Article XXII of the party’s collective bargaining agreement provides for a grievance and arbitration procedure. Any employee or group of employees of the fire department who feels aggrieved as a result of any condition arising out of the employer-employee relationship is to prepare a statement of the grievance for presentation to the fire chief; if the matter remains unsettled after a specified period of time the union may refer the matter to the city manager and, if the grievance is not satisfactorily settled the article provides for arbitration in the following language:

“THIRD. In the event that the Union Committee and the aggrieved are dissatisfied with the City Manager’s decision and said grievance involves the interpretation or application of the express provisions of this Agreement, the Union may refer the matter to Arbitration by giving written notice of its desire to do so to the City Manager within ten (10) days (excluding Saturdays, Sundays, and Holidays), after the decision rendered pursuant to Step Two of the Grievance Procedure. If the Union has given proper notice to the City Manager of its desire to refer the matter to Arbitration the matter shall be settled as follows ° °

Thereafter follows the procedure by which arbitrators are to be chosen and other details relating to the arbitration process.
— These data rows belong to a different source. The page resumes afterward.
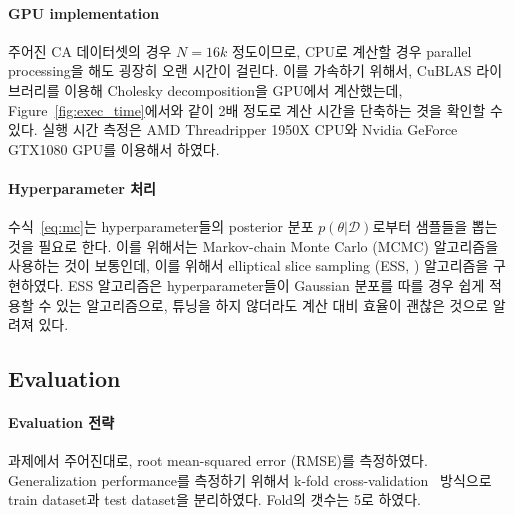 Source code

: \documentclass[ba]{imsart}
\begin{document}
\paragraph{GPU implementation}
주어진 CA 데이터셋의 경우 \(N=16k\) 정도이므로, CPU로 계산할 경우 parallel processing을 해도 굉장히 오랜 시간이 걸린다.
이를 가속하기 위해서, CuBLAS 라이브러리를 이용해 Cholesky decomposition을 GPU에서 계산했는데, Figure~\ref{fig:exec_time}에서와 같이 2배 정도로 계산 시간을 단축하는 겻을 확인할 수 있다.
실행 시간 측정은 AMD Threadripper 1950X CPU와 Nvidia GeForce GTX1080 GPU를 이용해서 하였다.

\paragraph{Hyperparameter 처리}
수식~\eqref{eq:mc}는 hyperparameter들의 posterior 분포 \(p(\theta | \mathcal{D})\)로부터 샘플들을 뽑는 것을 필요로 한다.
이를 위해서는 Markov-chain Monte Carlo (MCMC) 알고리즘을 사용하는 것이 보통인데, 이를 위해서 elliptical slice sampling (ESS, \citealt{murray_elliptical_2010}) 알고리즘을 구현하였다.
ESS 알고리즘은 hyperparameter들이 Gaussian 분포를 따를 경우 쉽게 적용할 수 있는 알고리즘으로, 튜닝을 하지 않더라도 계산 대비 효율이 괜찮은 것으로 알려져 있다.


\subsection{Evaluation}\label{section:eval}
\paragraph{Evaluation 전략}
과제에서 주어진대로, root mean-squared error (RMSE)를 측정하였다.
Generalization performance를 측정하기 위해서 k-fold cross-validation~\citep{murphy_machine_2012} 방식으로 train dataset과 test dataset을 분리하였다.
Fold의 갯수는 5로 하였다.
\end{document}
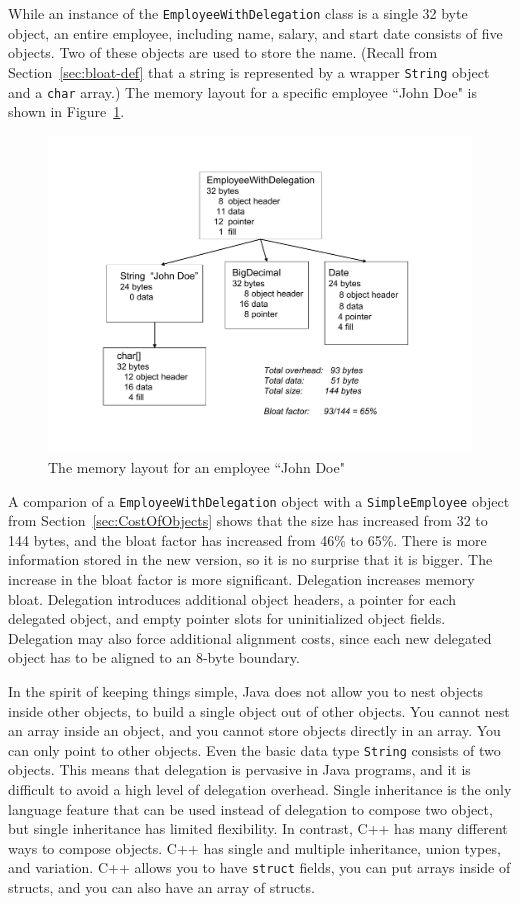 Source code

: While an instance of the \texttt{EmployeeWithDelegation} class is a single 32 byte object, an entire employee, including name, salary, and start date consists of five objects. Two of these objects are used to store the name. (Recall from Section~\ref{sec:bloat-def} that a string is represented by a wrapper \texttt{String} object and a \texttt{char} array.) The memory layout for a specific employee ``John Doe" is shown in Figure~\ref{fig:employee-status}. 
 \begin{figure}
  \centering
 \includegraphics[width=.60\textwidth]{Figures/chapter4/employee-status.pdf}
  \caption{The memory layout for an employee ``John Doe"}
  \label{fig:employee-status}
\end{figure}

A comparion of a \texttt{EmployeeWithDelegation} object with a \texttt{SimpleEmployee} object from Section~\ref{sec:CostOfObjects} shows that the size has increased from 32 to 144 bytes, and the bloat factor has increased from 46\% to 65\%. There is more information stored in the new version, so it is no surprise that it is bigger. The increase in the bloat factor is more significant. Delegation increases memory bloat. Delegation introduces additional object headers, a pointer for each delegated object, and empty pointer slots for uninitialized object fields. Delegation may also force additional alignment costs, since each new delegated object has to be aligned to an 8-byte boundary. 

In the spirit of keeping things simple, Java does not allow you to nest objects inside other objects, to build a single object out of other objects. You cannot nest an array inside an object, and you cannot store objects directly in an array.  You can only point to other objects. Even the basic data type \texttt{String} consists of two objects. This means that delegation is pervasive in Java programs, and it is difficult to avoid a high level of delegation overhead. Single inheritance is the only language feature that can be used instead of delegation to compose two object, but single inheritance has limited flexibility.  In contrast, C++ has many different ways to compose objects. C++ has single and multiple inheritance, union types, and variation. C++ allows you to have \texttt{struct} fields, you can put arrays inside of structs, and you can also have an array of structs.  

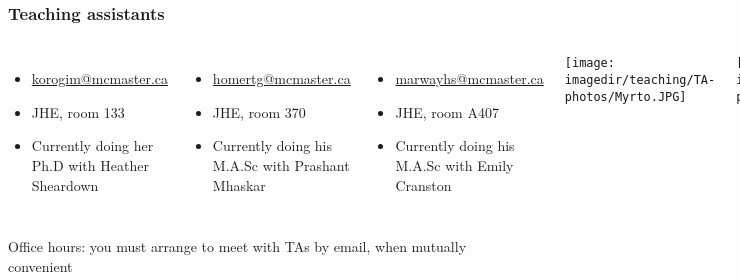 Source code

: \begin{frame}\frametitle{Teaching assistants}
	
	\begin{columns}[c]
			{\color{myGreen}{Myrto Korogiannaki}}
			\begin{itemize}
				\item	\url{korogim@mcmaster.ca}
				\item	JHE, room 133
				\item	Currently doing her Ph.D with Heather Sheardown
			\end{itemize}
			
			\vspace{0.2cm}
			{\color{myGreen}{Tyler Homer}}
			\begin{itemize}
				\item	\url{homertg@mcmaster.ca}
				\item	JHE, room 370
				\item	Currently doing his M.A.Sc with Prashant Mhaskar
			\end{itemize}
			
			\vspace{0.2cm}
			{\color{myGreen}{Heera Marway}}
			\begin{itemize}
				\item	\url{marwayhs@mcmaster.ca}
				\item	JHE, room A407
				\item	Currently doing his M.A.Sc with Emily Cranston
			\end{itemize}
			\centerline{\texttt{[image: \\imagedir/teaching/TA-photos/Myrto.JPG]}}
			\centerline{\texttt{[image: \\imagedir/teaching/TA-photos/homert.JPG]}}
			\centerline{\texttt{[image: \\imagedir/teaching/TA-photos/marway.jpg]}}
			
	\end{columns}
	
	\vspace{0.3cm}
	{\color{myOrange}\scriptsize{Office hours: you must arrange to meet with TAs by email, when mutually convenient}}
\end{frame}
Another provision of the collective bargaining agreement provides:

“Article XXXIV. ENTIRE AGREEMENT
The parties acknowledge that during the negotiations which resulted in this Agreement, each had the unlimited right and opportunity to make demands and proposals with respect to any subject or matter not removed by law from the area of collective bargaining and that the understandings and agreements arrived at by the parties after the exercise of that right and opportunity are set forth in this Agreement. Therefore, the Employer and the Union, for the duration of this Agreement, each voluntarily and unqualifiedly waives the right, and each agrees that the other shall not be obligated, to bargain collectively with respect to any subject or matter referred to, or covered in this Agreement or with respect to any subject or matter not specifically referred to or covered in this Agreement, even though such subjects or matters may not have been within the knowledge or contemplation of either or both of the parties at the time they negotiated or signed this Agreement.”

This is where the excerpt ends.